(Data)
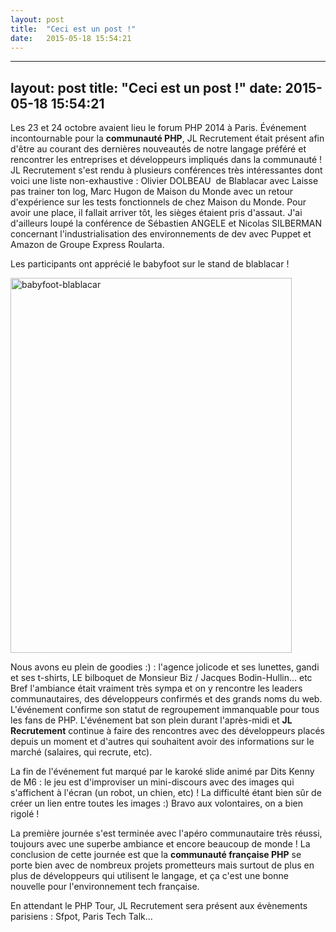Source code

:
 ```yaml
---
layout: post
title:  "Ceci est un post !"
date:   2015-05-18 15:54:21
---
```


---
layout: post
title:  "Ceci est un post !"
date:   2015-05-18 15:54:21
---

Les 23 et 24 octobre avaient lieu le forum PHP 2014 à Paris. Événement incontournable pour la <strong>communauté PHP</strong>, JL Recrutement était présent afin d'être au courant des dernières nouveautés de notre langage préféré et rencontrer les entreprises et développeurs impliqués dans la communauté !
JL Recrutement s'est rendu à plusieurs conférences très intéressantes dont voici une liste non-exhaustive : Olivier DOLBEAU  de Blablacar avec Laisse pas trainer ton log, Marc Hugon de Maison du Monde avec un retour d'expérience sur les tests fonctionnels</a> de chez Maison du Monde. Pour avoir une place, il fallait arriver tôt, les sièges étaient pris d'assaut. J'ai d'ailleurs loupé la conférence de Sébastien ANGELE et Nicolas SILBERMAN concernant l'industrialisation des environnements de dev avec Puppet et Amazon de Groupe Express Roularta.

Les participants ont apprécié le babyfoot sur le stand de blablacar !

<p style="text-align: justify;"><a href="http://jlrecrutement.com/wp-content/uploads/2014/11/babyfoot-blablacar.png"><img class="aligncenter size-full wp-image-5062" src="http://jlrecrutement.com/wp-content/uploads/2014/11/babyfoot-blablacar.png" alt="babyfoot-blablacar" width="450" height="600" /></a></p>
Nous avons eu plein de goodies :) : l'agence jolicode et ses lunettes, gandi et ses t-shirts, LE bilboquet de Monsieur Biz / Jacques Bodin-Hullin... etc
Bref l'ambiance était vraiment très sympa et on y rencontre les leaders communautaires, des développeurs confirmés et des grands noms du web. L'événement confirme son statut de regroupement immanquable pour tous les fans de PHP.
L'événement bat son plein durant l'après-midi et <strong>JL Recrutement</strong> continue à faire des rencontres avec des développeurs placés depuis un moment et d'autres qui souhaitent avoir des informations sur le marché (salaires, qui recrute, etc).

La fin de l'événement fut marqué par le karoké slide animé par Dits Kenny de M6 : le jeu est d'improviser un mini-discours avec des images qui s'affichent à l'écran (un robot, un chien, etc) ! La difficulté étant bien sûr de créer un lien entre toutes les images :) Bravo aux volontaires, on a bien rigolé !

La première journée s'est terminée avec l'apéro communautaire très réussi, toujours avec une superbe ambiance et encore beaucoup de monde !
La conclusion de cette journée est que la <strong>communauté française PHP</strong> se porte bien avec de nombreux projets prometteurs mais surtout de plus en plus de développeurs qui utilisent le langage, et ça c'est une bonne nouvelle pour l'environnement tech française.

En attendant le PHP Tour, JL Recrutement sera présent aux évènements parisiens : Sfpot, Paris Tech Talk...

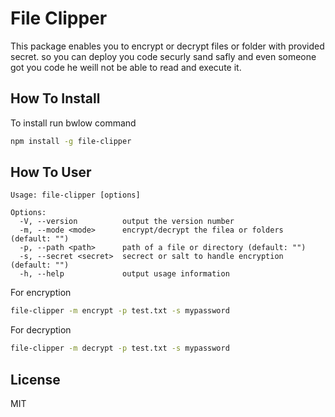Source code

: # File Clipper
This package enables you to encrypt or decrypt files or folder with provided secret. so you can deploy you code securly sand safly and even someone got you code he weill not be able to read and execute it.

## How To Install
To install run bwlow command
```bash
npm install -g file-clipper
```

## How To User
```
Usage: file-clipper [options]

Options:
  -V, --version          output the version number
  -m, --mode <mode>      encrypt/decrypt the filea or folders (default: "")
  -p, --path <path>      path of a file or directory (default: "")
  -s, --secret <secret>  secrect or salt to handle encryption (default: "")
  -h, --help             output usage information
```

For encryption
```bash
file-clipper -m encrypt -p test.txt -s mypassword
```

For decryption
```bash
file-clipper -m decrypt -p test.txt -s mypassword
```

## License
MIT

(Task brief)
Starting at the line where "For decryption" appears, write out every line exactly as it stands until the listing ends, and add nothing.

(Answer section)
For decryption
```bash
file-clipper -m decrypt -p test.txt -s mypassword
```

## License
MIT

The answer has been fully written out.